* **PROBLEM DETAILS**
Nothing in the records should be changed in the copy, though the pictures must be left out.

* **PROVIDED MATERIAL**
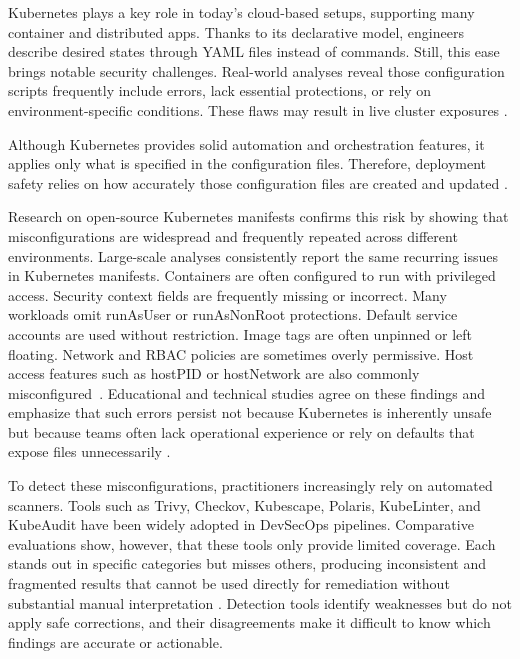 \documentclass[preprint,12pt]{elsarticle}
\begin{document}
Kubernetes plays a key role in today’s cloud-based setups, supporting many container and distributed apps. Thanks to its declarative model, engineers describe desired states through YAML files instead of commands. Still, this ease brings notable security challenges. Real-world analyses reveal those configuration scripts frequently include errors, lack essential protections, or rely on environment-specific conditions. These flaws may result in live cluster exposures \cite{rahman2023k8s}.



Although Kubernetes provides solid automation and orchestration features, it applies only what is specified in the configuration files. Therefore, deployment safety relies on how accurately those configuration files are created and updated \cite{rout2024kubernetes,rahman2023k8s}.





Research on open-source Kubernetes manifests confirms this risk by showing that misconfigurations are widespread and frequently repeated across different environments. Large-scale analyses consistently report the same recurring issues in Kubernetes manifests. Containers are often configured to run with privileged access. Security context fields are frequently missing or incorrect. Many workloads omit runAsUser or runAsNonRoot protections. Default service accounts are used without restriction. Image tags are often unpinned or left floating. Network and RBAC policies are sometimes overly permissive. Host access features such as hostPID or hostNetwork are also commonly misconfigured~\cite{rahman2023k8s,dellimmagine2023kubehound}. Educational and technical studies agree on these findings and emphasize that such errors persist not because Kubernetes is inherently unsafe but because teams often lack operational experience or rely on defaults that expose files unnecessarily \cite{shamim2024technoeducational}.





To detect these misconfigurations, practitioners increasingly rely on automated scanners. Tools such as Trivy, Checkov, Kubescape, Polaris, KubeLinter, and KubeAudit have been widely adopted in DevSecOps pipelines. Comparative evaluations show, however, that these tools only provide limited coverage. Each stands out in specific categories but misses others, producing inconsistent and fragmented results that cannot be used directly for remediation without substantial manual interpretation \cite{sivaraman2023mlk8s, dellimmagine2023kubehound}. Detection tools identify weaknesses but do not apply safe corrections, and their disagreements make it difficult to know which findings are accurate or actionable.
\end{document}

* **REPLY TO THE TASK**
 \documentclass[preprint,12pt]{elsarticle}
\begin{document}
Kubernetes plays a key role in today’s cloud-based setups, supporting many container and distributed apps. Thanks to its declarative model, engineers describe desired states through YAML files instead of commands. Still, this ease brings notable security challenges. Real-world analyses reveal those configuration scripts frequently include errors, lack essential protections, or rely on environment-specific conditions. These flaws may result in live cluster exposures \cite{rahman2023k8s}.



Although Kubernetes provides solid automation and orchestration features, it applies only what is specified in the configuration files. Therefore, deployment safety relies on how accurately those configuration files are created and updated \cite{rout2024kubernetes,rahman2023k8s}.





Research on open-source Kubernetes manifests confirms this risk by showing that misconfigurations are widespread and frequently repeated across different environments. Large-scale analyses consistently report the same recurring issues in Kubernetes manifests. Containers are often configured to run with privileged access. Security context fields are frequently missing or incorrect. Many workloads omit runAsUser or runAsNonRoot protections. Default service accounts are used without restriction. Image tags are often unpinned or left floating. Network and RBAC policies are sometimes overly permissive. Host access features such as hostPID or hostNetwork are also commonly misconfigured~\cite{rahman2023k8s,dellimmagine2023kubehound}. Educational and technical studies agree on these findings and emphasize that such errors persist not because Kubernetes is inherently unsafe but because teams often lack operational experience or rely on defaults that expose files unnecessarily \cite{shamim2024technoeducational}.





To detect these misconfigurations, practitioners increasingly rely on automated scanners. Tools such as Trivy, Checkov, Kubescape, Polaris, KubeLinter, and KubeAudit have been widely adopted in DevSecOps pipelines. Comparative evaluations show, however, that these tools only provide limited coverage. Each stands out in specific categories but misses others, producing inconsistent and fragmented results that cannot be used directly for remediation without substantial manual interpretation \cite{sivaraman2023mlk8s, dellimmagine2023kubehound}. Detection tools identify weaknesses but do not apply safe corrections, and their disagreements make it difficult to know which findings are accurate or actionable.
\end{document}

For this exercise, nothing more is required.